Start of Supplied records

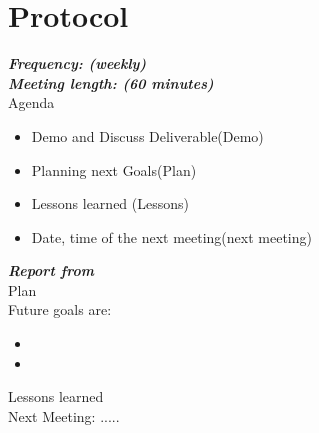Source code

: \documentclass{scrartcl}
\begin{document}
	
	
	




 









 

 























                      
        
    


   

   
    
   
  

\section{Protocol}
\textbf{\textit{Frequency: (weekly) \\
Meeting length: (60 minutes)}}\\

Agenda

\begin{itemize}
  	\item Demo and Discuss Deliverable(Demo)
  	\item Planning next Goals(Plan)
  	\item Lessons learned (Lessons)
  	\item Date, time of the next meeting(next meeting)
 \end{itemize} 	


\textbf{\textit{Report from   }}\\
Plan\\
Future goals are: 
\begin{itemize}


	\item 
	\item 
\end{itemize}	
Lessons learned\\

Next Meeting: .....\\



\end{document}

End of Supplied records
Start of Supplied records

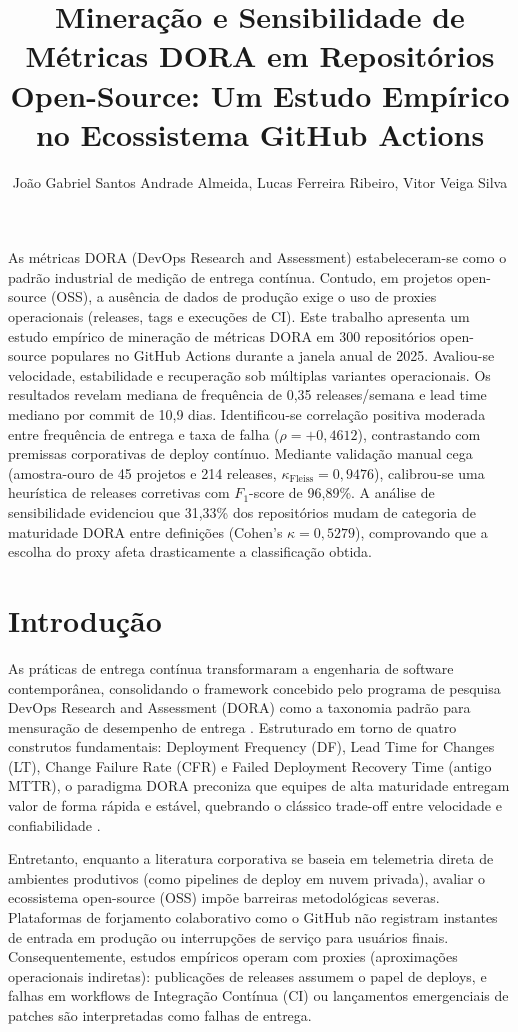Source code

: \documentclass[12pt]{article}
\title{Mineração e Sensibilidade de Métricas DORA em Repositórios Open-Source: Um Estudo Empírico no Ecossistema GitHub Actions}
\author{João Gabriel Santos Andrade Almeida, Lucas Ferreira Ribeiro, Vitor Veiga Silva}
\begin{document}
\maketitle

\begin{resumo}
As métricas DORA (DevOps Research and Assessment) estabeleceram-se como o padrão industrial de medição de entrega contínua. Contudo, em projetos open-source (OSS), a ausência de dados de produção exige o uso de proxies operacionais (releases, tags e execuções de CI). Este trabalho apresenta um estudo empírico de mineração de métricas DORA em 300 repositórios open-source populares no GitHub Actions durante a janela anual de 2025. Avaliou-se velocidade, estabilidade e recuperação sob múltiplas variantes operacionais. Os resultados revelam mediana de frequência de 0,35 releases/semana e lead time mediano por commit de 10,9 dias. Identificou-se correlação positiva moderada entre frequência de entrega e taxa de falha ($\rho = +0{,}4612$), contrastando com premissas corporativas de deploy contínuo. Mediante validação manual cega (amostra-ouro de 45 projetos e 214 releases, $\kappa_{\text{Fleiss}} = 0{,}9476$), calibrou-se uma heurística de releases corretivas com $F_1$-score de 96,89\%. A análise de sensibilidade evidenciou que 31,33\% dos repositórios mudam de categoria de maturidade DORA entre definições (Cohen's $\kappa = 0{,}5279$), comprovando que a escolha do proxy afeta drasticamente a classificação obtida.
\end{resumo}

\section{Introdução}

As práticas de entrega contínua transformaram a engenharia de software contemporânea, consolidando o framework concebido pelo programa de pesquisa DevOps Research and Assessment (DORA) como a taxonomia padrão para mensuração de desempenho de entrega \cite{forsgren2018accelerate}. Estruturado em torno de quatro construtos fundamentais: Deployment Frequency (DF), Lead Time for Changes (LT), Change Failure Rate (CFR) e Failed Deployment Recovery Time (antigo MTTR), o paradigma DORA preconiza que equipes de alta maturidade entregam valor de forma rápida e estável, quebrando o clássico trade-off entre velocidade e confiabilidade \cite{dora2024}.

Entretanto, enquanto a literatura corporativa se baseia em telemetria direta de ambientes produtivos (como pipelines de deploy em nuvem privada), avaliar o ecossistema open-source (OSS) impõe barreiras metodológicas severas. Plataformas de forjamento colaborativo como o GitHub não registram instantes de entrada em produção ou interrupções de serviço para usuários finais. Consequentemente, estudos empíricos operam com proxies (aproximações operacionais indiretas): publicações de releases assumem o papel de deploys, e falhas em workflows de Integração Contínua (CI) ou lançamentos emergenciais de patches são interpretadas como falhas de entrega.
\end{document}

End of Supplied records

Problem: Search the data and copy each line containing "itemize".

Response area:
\begin{itemize}
 \end{itemize} 	
\begin{itemize}
\end{itemize}	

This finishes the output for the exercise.